Despite Biden’s claim, Europeans WEREN’T trying to oust Ukraine prosecutor targeting Hunter’s firm
In fact, the Dec. 18, 2015, progress report, obtained by the New York Post, says that the European Union was satisfied that Ukraine had achieved “noteworthy” progress, including in “preventing and fighting corruption,” and thus was eligible for visa-free travel in Europe.
The European Commission noted that Shokin had just appointed the head of a specialized anti-corruption prosecution office, which it described as “an indispensable component of an effective and independent institutional framework for combating high-level corruption.”
The new office would help the newly established National Anti-Corruption Bureau combat corruption, the report noted, and urged Ukrainian leadership to ensure that both bodies were “fully operational” by the first quarter of 2016.
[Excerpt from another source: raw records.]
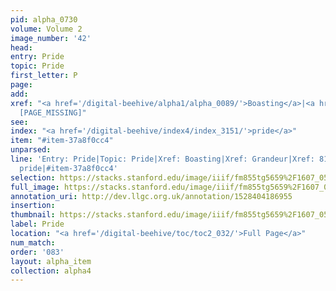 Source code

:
 ```yaml
---
pid: alpha_0730
volume: Volume 2
image_number: '42'
head: 
entry: Pride
topic: Pride
first_letter: P
page: 
add: 
xref: "<a href='/digital-beehive/alpha1/alpha_0089/'>Boasting</a>|<a href='/digital-beehive/alpha2/alpha_0381/'>Grandeur</a>|819
  [PAGE_MISSING]"
see: 
index: "<a href='/digital-beehive/index4/index_3151/'>pride</a>"
item: "#item-37a8f0cc4"
unparsed: 
line: 'Entry: Pride|Topic: Pride|Xref: Boasting|Xref: Grandeur|Xref: 819 [PAGE_MISSING]|Index:
  pride|#item-37a8f0cc4'
selection: https://stacks.stanford.edu/image/iiif/fm855tg5659%2F1607_0509/845,2963,2941,644/full/0/default.jpg
full_image: https://stacks.stanford.edu/image/iiif/fm855tg5659%2F1607_0509/full/full/0/default.jpg
annotation_uri: http://dev.llgc.org.uk/annotation/1528404186955
insertion: 
thumbnail: https://stacks.stanford.edu/image/iiif/fm855tg5659%2F1607_0509/845,2963,600,180/250,/0/default.jpg
label: Pride
location: "<a href='/digital-beehive/toc/toc2_032/'>Full Page</a>"
num_match: 
order: '083'
layout: alpha_item
collection: alpha4
---
```

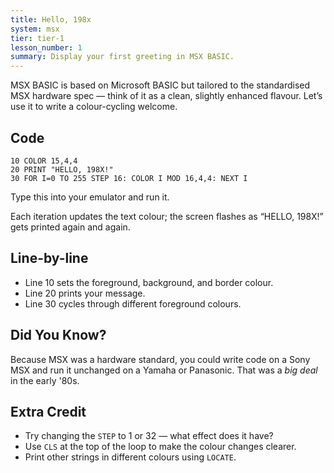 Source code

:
 ```yaml
---
title: Hello, 198x
system: msx
tier: tier-1
lesson_number: 1
summary: Display your first greeting in MSX BASIC.
---
```


MSX BASIC is based on Microsoft BASIC but tailored to the standardised MSX hardware spec — think of it as a clean, slightly enhanced flavour. Let’s use it to write a colour-cycling welcome.

## Code

```basic
10 COLOR 15,4,4
20 PRINT "HELLO, 198X!"
30 FOR I=0 TO 255 STEP 16: COLOR I MOD 16,4,4: NEXT I
```

Type this into your emulator and run it.

Each iteration updates the text colour; the screen flashes as “HELLO, 198X!” gets printed again and again.

## Line-by-line

* Line 10 sets the foreground, background, and border colour.
* Line 20 prints your message.
* Line 30 cycles through different foreground colours.

## Did You Know?

Because MSX was a hardware standard, you could write code on a Sony MSX and run it unchanged on a Yamaha or Panasonic. That was a _big deal_ in the early '80s.

## Extra Credit

* Try changing the `STEP` to 1 or 32 — what effect does it have?
* Use `CLS` at the top of the loop to make the colour changes clearer.
* Print other strings in different colours using `LOCATE`.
But Shokin was gone by March 29, 2016, forced out by Biden’s threats to then-Ukrainian President Petro Poroshenko that he would withhold $1 billion in US aid unless the prosecutor general was fired.
“Based on these commitments, the anti-corruption benchmark is deemed to have been achieved,” the European Commission report found. “The progress noted in the fifth report on anti-corruption policies, particularly the legislative and institutional progress, has continued.”
At the same time, the EU commissioner for migration, home affairs and citizenship issued a public statement on Dec. 18, 2015, praising Shokin and other officials for making “enormous progress” on reform, according to a report by John Solomon from Just the News.